Yıllardan beri ilk defa bu kadar çok seyirci maça geldi. Hem de ne geliş. Hiçbir seyirci,asla kötü söz etmeden 90 dakika takımını bu kadar desteklemez. Sarıyerli taraftarları yürekten kutluyor, alkışlıyorum. Helal olsun size be!

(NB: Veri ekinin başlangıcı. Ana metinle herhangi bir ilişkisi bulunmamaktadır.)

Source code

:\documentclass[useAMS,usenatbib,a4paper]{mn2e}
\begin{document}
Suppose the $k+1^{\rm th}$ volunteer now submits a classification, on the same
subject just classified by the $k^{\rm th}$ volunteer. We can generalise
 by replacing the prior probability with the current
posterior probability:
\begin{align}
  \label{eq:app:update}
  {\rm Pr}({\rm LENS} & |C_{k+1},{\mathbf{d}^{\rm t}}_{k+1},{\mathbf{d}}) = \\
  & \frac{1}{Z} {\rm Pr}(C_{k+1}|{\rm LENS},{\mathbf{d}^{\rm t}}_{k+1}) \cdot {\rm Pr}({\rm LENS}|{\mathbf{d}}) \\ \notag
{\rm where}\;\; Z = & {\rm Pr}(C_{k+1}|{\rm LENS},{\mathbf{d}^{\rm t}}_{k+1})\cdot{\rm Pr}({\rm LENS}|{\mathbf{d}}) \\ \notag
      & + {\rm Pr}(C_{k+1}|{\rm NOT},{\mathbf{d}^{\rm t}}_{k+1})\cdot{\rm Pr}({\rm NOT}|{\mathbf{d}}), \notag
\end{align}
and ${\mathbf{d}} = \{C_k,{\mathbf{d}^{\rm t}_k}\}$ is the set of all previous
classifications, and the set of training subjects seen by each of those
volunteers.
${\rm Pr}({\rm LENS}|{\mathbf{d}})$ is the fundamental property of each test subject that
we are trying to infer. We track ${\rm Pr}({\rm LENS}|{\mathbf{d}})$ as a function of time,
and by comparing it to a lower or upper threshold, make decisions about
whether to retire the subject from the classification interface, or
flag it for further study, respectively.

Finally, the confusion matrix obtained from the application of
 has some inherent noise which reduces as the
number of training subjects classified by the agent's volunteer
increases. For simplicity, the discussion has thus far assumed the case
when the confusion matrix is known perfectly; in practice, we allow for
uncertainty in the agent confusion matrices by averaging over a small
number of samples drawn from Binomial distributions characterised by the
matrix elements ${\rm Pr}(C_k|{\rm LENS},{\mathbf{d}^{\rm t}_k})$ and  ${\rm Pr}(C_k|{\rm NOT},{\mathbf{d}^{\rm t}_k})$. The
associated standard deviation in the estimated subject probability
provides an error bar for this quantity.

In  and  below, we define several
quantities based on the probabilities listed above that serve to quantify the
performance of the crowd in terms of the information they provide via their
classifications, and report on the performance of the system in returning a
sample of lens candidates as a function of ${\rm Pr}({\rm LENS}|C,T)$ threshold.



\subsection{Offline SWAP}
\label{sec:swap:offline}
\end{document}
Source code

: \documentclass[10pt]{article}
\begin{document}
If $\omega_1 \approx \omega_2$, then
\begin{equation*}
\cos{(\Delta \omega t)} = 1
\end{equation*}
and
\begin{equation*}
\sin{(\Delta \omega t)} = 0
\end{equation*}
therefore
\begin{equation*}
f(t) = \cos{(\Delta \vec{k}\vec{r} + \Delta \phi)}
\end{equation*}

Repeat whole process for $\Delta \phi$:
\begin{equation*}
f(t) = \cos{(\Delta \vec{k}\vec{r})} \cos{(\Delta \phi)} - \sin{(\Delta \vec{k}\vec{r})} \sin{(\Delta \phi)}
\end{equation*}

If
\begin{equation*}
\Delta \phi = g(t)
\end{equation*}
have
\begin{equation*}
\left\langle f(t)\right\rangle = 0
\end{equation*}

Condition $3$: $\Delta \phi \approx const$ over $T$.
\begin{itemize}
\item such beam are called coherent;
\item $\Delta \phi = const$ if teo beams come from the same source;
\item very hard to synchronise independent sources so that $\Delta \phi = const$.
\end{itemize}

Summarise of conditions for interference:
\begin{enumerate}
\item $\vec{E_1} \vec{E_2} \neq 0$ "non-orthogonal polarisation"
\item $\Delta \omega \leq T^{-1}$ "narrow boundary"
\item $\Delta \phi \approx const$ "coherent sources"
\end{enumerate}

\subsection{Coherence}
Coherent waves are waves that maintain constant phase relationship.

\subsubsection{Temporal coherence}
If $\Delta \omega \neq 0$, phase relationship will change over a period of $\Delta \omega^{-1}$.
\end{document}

Bir de protokol tribünü olayı var. Protokol tribünü mü yolgeçen hanımı belli değil! Önüne gelen orada! Ben 1951 yılından beri kulübün içindeyim. 17 dönem genel sekreterlik, 13 dönem kulüp müdürlüğü, iki dönem kulüp başkanlığı yaptım. Ayrıca onca yıldır Divan Yürütme Kurulu başkan yardımcılığı ve Başkanlığını yaptım… İçeri girerken belirlenen ücreti verip giriyorum. Ya diğerleri? Protokol tribününde 96 koltuk var bildiğim kadar. 15 misafir takım, 15 Sarıyer kulübü yönetici oldu mu 30. Geride 66 kişilik yer var ama bu koltuklar dolmasına rağmen 66 kişilik para asla toplanmaz. Nedenini öğrenebilmiş değilim? Ayrıca bu gün protokol tribününde iki yüz kişi vardı. Siyasiler nedense bu maçı hatırladılar, cümbür cemaat koşup geldiler. Kulübümüzün Divan Başkanı Sami Canel’e yer bulunamazken, siyasi patentli olanlar (hanım-erkek, çoluk-çocuk), protokolun en ön sıralarında yer almayı bildiler. Bu bayanların televizyonda bile maç seyrettiklerine inanmıyorum. Nitekim maçın devresinde tıpı tıpış gitmeleri, yaptıklarının gövde gösterisi olduğunu gösterdi. Eeee günümüze göre bunlar da haklı. Zira siyaset için her şey mübah…
Peki, ne var bunda? Ne olacak, bir türlü maçın havasına giremedik ki! Onu buna, bakmaktan, oturun önümüzü kapatmayın demekten maçı seyredemedik. Adam maçı mı izlemeye geldi, günlük işlerden konuşmaya mı? Böyle olunca nasıl maçın havasına girecektik ki! Bildiğim bir şey var. Eski yöneticilerimiz söylerlerdi. Tribündeki hava (ister protokol tribünü ister diğer tribünler olsun) saha içindeki futbolculara yansır… Ben bu maçtaki havayı da buna bağlıyorum ve diyorum ki: Rakip sahada oynayacağım maçı çok daha rahat oynayacak ve istediğimizi alacağız.